» EXERCISE PROMPT:
Exactly as given, reproduce the records in full.

» SOURCE RECORDS:
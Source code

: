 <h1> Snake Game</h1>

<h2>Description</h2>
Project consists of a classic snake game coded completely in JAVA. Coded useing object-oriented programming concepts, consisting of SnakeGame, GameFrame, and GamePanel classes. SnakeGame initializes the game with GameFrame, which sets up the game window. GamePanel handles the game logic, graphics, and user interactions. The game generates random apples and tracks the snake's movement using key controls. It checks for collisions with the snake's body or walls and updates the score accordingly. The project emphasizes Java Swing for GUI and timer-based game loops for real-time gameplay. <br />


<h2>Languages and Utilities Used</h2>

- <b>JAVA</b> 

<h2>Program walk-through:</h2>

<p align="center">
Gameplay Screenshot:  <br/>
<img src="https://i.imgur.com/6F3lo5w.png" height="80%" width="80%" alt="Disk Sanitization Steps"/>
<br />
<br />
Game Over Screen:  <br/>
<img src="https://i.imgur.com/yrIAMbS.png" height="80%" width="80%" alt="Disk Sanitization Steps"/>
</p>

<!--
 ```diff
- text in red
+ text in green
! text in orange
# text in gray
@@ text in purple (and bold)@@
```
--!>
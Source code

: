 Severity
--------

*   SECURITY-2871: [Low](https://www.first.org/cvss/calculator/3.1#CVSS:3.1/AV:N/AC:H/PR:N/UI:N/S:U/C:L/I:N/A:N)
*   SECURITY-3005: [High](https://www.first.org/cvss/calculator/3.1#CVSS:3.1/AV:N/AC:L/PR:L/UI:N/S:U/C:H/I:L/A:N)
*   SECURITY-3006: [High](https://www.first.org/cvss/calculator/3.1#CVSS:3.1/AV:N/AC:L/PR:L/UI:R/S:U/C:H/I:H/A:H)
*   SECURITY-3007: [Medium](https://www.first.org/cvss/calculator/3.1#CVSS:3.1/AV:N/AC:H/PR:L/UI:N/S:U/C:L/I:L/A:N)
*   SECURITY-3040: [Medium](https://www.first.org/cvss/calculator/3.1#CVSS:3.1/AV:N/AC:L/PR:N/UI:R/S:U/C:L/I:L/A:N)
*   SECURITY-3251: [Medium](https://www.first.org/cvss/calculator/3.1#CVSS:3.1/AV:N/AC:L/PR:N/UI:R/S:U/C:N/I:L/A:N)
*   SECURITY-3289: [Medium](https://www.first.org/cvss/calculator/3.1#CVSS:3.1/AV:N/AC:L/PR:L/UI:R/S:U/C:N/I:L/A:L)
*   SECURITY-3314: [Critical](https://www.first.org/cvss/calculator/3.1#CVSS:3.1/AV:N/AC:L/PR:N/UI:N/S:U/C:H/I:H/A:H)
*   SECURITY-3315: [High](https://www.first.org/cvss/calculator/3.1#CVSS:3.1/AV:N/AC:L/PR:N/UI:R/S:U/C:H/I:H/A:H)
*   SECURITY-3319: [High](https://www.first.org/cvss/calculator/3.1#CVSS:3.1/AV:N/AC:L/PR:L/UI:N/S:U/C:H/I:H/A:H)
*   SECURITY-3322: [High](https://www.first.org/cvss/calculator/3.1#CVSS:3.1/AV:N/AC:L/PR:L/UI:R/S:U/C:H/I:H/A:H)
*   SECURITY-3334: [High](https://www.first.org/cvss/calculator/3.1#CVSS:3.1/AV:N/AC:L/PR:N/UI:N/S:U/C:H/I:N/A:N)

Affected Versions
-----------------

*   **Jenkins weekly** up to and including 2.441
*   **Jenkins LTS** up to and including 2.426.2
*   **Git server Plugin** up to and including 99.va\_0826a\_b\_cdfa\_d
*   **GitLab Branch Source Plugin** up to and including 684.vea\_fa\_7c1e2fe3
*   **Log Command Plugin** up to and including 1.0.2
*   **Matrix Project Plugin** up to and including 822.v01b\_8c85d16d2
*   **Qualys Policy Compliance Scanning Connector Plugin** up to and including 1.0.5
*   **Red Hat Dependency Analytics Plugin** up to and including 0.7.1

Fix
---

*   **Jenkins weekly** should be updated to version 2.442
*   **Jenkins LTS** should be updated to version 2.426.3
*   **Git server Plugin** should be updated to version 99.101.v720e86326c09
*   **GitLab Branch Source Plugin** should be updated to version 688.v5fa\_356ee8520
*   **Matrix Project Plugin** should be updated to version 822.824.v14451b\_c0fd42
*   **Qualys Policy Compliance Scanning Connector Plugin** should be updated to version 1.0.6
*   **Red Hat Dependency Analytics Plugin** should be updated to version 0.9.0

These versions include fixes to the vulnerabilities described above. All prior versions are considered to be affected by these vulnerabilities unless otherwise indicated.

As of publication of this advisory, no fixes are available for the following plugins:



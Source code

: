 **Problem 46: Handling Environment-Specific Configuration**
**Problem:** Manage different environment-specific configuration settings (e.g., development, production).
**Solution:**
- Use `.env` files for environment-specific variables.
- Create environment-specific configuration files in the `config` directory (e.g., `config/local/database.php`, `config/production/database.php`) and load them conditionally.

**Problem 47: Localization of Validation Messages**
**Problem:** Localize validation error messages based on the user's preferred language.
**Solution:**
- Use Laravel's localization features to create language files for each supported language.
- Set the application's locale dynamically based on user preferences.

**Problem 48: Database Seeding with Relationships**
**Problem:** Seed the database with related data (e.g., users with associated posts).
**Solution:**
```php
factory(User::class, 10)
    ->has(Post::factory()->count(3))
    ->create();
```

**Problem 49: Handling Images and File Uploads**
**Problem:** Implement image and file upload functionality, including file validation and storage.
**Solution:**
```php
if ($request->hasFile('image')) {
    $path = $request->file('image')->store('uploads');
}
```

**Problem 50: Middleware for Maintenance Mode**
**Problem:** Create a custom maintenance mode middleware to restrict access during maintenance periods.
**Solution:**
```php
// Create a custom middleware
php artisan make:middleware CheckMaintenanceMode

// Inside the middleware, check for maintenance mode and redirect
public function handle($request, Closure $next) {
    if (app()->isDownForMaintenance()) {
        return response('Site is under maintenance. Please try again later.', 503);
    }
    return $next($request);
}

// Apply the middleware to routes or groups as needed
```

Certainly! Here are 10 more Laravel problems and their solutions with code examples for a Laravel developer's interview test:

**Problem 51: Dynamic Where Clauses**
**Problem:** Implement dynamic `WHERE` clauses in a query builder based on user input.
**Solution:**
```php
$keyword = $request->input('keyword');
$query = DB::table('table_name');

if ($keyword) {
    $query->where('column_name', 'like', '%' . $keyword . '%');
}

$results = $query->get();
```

» OUTPUT BELOW:
Source code

: <h1> Snake Game</h1>

<h2>Description</h2>
Project consists of a classic snake game coded completely in JAVA. Coded useing object-oriented programming concepts, consisting of SnakeGame, GameFrame, and GamePanel classes. SnakeGame initializes the game with GameFrame, which sets up the game window. GamePanel handles the game logic, graphics, and user interactions. The game generates random apples and tracks the snake's movement using key controls. It checks for collisions with the snake's body or walls and updates the score accordingly. The project emphasizes Java Swing for GUI and timer-based game loops for real-time gameplay. <br />


<h2>Languages and Utilities Used</h2>

- <b>JAVA</b> 

<h2>Program walk-through:</h2>

<p align="center">
Gameplay Screenshot:  <br/>
<img src="https://i.imgur.com/6F3lo5w.png" height="80%" width="80%" alt="Disk Sanitization Steps"/>
<br />
<br />
Game Over Screen:  <br/>
<img src="https://i.imgur.com/yrIAMbS.png" height="80%" width="80%" alt="Disk Sanitization Steps"/>
</p>

<!--
 ```diff
- text in red
+ text in green
! text in orange
# text in gray
@@ text in purple (and bold)@@
```
--!>
Source code

: Severity
--------

*   SECURITY-2871: [Low](https://www.first.org/cvss/calculator/3.1#CVSS:3.1/AV:N/AC:H/PR:N/UI:N/S:U/C:L/I:N/A:N)
*   SECURITY-3005: [High](https://www.first.org/cvss/calculator/3.1#CVSS:3.1/AV:N/AC:L/PR:L/UI:N/S:U/C:H/I:L/A:N)
*   SECURITY-3006: [High](https://www.first.org/cvss/calculator/3.1#CVSS:3.1/AV:N/AC:L/PR:L/UI:R/S:U/C:H/I:H/A:H)
*   SECURITY-3007: [Medium](https://www.first.org/cvss/calculator/3.1#CVSS:3.1/AV:N/AC:H/PR:L/UI:N/S:U/C:L/I:L/A:N)
*   SECURITY-3040: [Medium](https://www.first.org/cvss/calculator/3.1#CVSS:3.1/AV:N/AC:L/PR:N/UI:R/S:U/C:L/I:L/A:N)
*   SECURITY-3251: [Medium](https://www.first.org/cvss/calculator/3.1#CVSS:3.1/AV:N/AC:L/PR:N/UI:R/S:U/C:N/I:L/A:N)
*   SECURITY-3289: [Medium](https://www.first.org/cvss/calculator/3.1#CVSS:3.1/AV:N/AC:L/PR:L/UI:R/S:U/C:N/I:L/A:L)
*   SECURITY-3314: [Critical](https://www.first.org/cvss/calculator/3.1#CVSS:3.1/AV:N/AC:L/PR:N/UI:N/S:U/C:H/I:H/A:H)
*   SECURITY-3315: [High](https://www.first.org/cvss/calculator/3.1#CVSS:3.1/AV:N/AC:L/PR:N/UI:R/S:U/C:H/I:H/A:H)
*   SECURITY-3319: [High](https://www.first.org/cvss/calculator/3.1#CVSS:3.1/AV:N/AC:L/PR:L/UI:N/S:U/C:H/I:H/A:H)
*   SECURITY-3322: [High](https://www.first.org/cvss/calculator/3.1#CVSS:3.1/AV:N/AC:L/PR:L/UI:R/S:U/C:H/I:H/A:H)
*   SECURITY-3334: [High](https://www.first.org/cvss/calculator/3.1#CVSS:3.1/AV:N/AC:L/PR:N/UI:N/S:U/C:H/I:N/A:N)

Affected Versions
-----------------

*   **Jenkins weekly** up to and including 2.441
*   **Jenkins LTS** up to and including 2.426.2
*   **Git server Plugin** up to and including 99.va\_0826a\_b\_cdfa\_d
*   **GitLab Branch Source Plugin** up to and including 684.vea\_fa\_7c1e2fe3
*   **Log Command Plugin** up to and including 1.0.2
*   **Matrix Project Plugin** up to and including 822.v01b\_8c85d16d2
*   **Qualys Policy Compliance Scanning Connector Plugin** up to and including 1.0.5
*   **Red Hat Dependency Analytics Plugin** up to and including 0.7.1

Fix
---

*   **Jenkins weekly** should be updated to version 2.442
*   **Jenkins LTS** should be updated to version 2.426.3
*   **Git server Plugin** should be updated to version 99.101.v720e86326c09
*   **GitLab Branch Source Plugin** should be updated to version 688.v5fa\_356ee8520
*   **Matrix Project Plugin** should be updated to version 822.824.v14451b\_c0fd42
*   **Qualys Policy Compliance Scanning Connector Plugin** should be updated to version 1.0.6
*   **Red Hat Dependency Analytics Plugin** should be updated to version 0.9.0

These versions include fixes to the vulnerabilities described above. All prior versions are considered to be affected by these vulnerabilities unless otherwise indicated.

As of publication of this advisory, no fixes are available for the following plugins:



Source code

: **Problem 46: Handling Environment-Specific Configuration**
**Problem:** Manage different environment-specific configuration settings (e.g., development, production).
**Solution:**
- Use `.env` files for environment-specific variables.
- Create environment-specific configuration files in the `config` directory (e.g., `config/local/database.php`, `config/production/database.php`) and load them conditionally.

**Problem 47: Localization of Validation Messages**
**Problem:** Localize validation error messages based on the user's preferred language.
**Solution:**
- Use Laravel's localization features to create language files for each supported language.
- Set the application's locale dynamically based on user preferences.

**Problem 48: Database Seeding with Relationships**
**Problem:** Seed the database with related data (e.g., users with associated posts).
**Solution:**
```php
factory(User::class, 10)
    ->has(Post::factory()->count(3))
    ->create();
```

**Problem 49: Handling Images and File Uploads**
**Problem:** Implement image and file upload functionality, including file validation and storage.
**Solution:**
```php
if ($request->hasFile('image')) {
    $path = $request->file('image')->store('uploads');
}
```

**Problem 50: Middleware for Maintenance Mode**
**Problem:** Create a custom maintenance mode middleware to restrict access during maintenance periods.
**Solution:**
```php
// Create a custom middleware
php artisan make:middleware CheckMaintenanceMode

// Inside the middleware, check for maintenance mode and redirect
public function handle($request, Closure $next) {
    if (app()->isDownForMaintenance()) {
        return response('Site is under maintenance. Please try again later.', 503);
    }
    return $next($request);
}

// Apply the middleware to routes or groups as needed
```

Certainly! Here are 10 more Laravel problems and their solutions with code examples for a Laravel developer's interview test:

**Problem 51: Dynamic Where Clauses**
**Problem:** Implement dynamic `WHERE` clauses in a query builder based on user input.
**Solution:**
```php
$keyword = $request->input('keyword');
$query = DB::table('table_name');

if ($keyword) {
    $query->where('column_name', 'like', '%' . $keyword . '%');
}

$results = $query->get();
```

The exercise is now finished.